The hauntings that allegedly occurred in the home of Pennsylvania residents Jack and Janet Smurl. The manifestations in the Smurl home were reported to include all manner of supernatural phenomena, including strange sounds, foul smells and sightings of apparitions. The Warrens became involved and claimed that the Smurl home was occupied by three spirits and a demon. Both Jack and Janet Smurl would also claim to have been sexually assaulted by the entities in their home.

The Warrens' most famous case, the Amityville Horror, has been thoroughly investigated by other researchers and revealed to have most likely been a complete hoax. Despite such evidence, the Warrens' continued belief in the events surrounding the Amityville case seriously strained their credibility in the eyes of many other paranormal researchers.

Renowned author of the Horror Genre Ray Garton gave an interview with Deja News on April 27, 1999 discussing his experience with Ed and Lorraine Warren while he wrote a reputedly "non-fiction" book titled DARK PLACE: THE STORY OF A TRUE HAUNTING. The book is an account of the alleged haunting of the Snedeker family in Southington, Connecticut. Ray Garton discussed how during the process of developing the book he became increasingly frustrated, as the family could not keep their story straight, when he confronted Ed Warren about his frustrations Ed told him "not to worry", that the family was "crazy" and that "all the people who come to us are crazy. You think sane people would come to us?". Ed Warren also advised Ray to "just make the story up using whatever details [he] could incorporate into the book, and make it scary." Ray Garton was shocked, although he allegedly could not afford the legal fees required to back out of the contract, thus he begrudgingly wrote the book. Ray Garton also accuses Ed and Lorraine Warren of exploiting families for profit (via book and movie contracts) who believe they are victims of the supernatural, but in actuality are struggling with alcohol or drug abuse, as well as domestic abuse and mental illness. Ed and Lorraine Warren are also accused of fabricating their findings, as initially they claimed to investigate "ghosts" but after the huge success of The Exorcist (both the book and the movie) almost all their findings immediately changed to cases of "demonic possession".

The New England Society for Psychic was founded in 1952 and the goal at first was to simply investigate hauntings. Then, around 1965 the Warrens went into a home where remained the spirit of a little girl named Cynthia and they listened to the little child coming through a deep-trance medium and she was looking for her mother. Ed thought to himself, “This is horrible, this little child is earth-bound. She's looking for her mother constantly day in and day out. How do I help this child?”

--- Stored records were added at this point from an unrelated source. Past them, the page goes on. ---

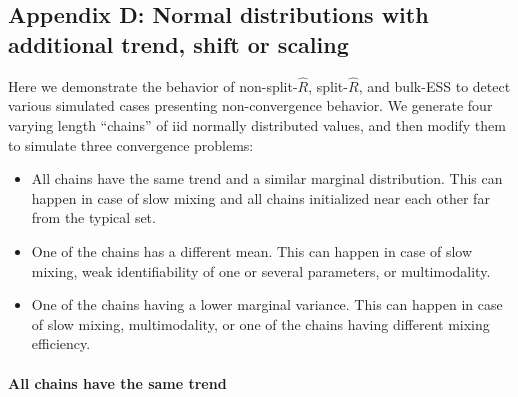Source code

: \documentclass[american,]{article}
\providecommand{\tightlist}{%
  \setlength{\itemsep}{0pt}\setlength{\parskip}{0pt}}
\let\oldparagraph\paragraph
\renewcommand{\paragraph}[1]{\oldparagraph{#1}\mbox{}}
\begin{document}



\hypertarget{AppendixD}{%
\subsection*{Appendix D: Normal distributions with additional trend,
shift or scaling}\label{AppendixD}}

Here we demonstrate the behavior of non-split-\(\widehat{R}\),
split-\(\widehat{R}\), and bulk-ESS to detect various simulated cases
presenting non-convergence behavior. We generate four varying length
``chains'' of iid normally distributed values, and then modify them to
simulate three convergence problems:
\begin{itemize}
\tightlist
\item All chains have the same trend and a similar marginal
  distribution. This can happen in case of slow mixing and all chains
  initialized near each other far from the typical set.
\item One of the chains has a different mean. This can happen in case
  of slow mixing, weak identifiability of one or several parameters, or
  multimodality.
\item One of the chains having a lower marginal variance. This can
  happen in case of slow mixing, multimodality, or one of the chains
  having different mixing efficiency.
\end{itemize}


\hypertarget{adding-the-same-trend-to-all-chains}{%
\paragraph{All chains have the same trend}\label{adding-the-same-trend-to-all-chains}}
\end{document}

It was no longer just experiencing the hauntings, now the Warrens wanted to help. The question arose as to where to get the knowledge to help anybody in spirit. The Warrens decided the logical course of action was to turn towards the Catholic Church. The results of their interviews and investigations helped form the basis of the N.E.S.P.R. The Warrens believed that the combination of both scientific and spiritual methods were necessary to properly investigate and resolve cases. The N.E.S.P.R. utilizes a variety of individuals as a result, including medical doctors, researchers, police officers, nurses, college student and house wives, all of whom work as volunteers. The N.E.S.P.R. works on a non-profit basis.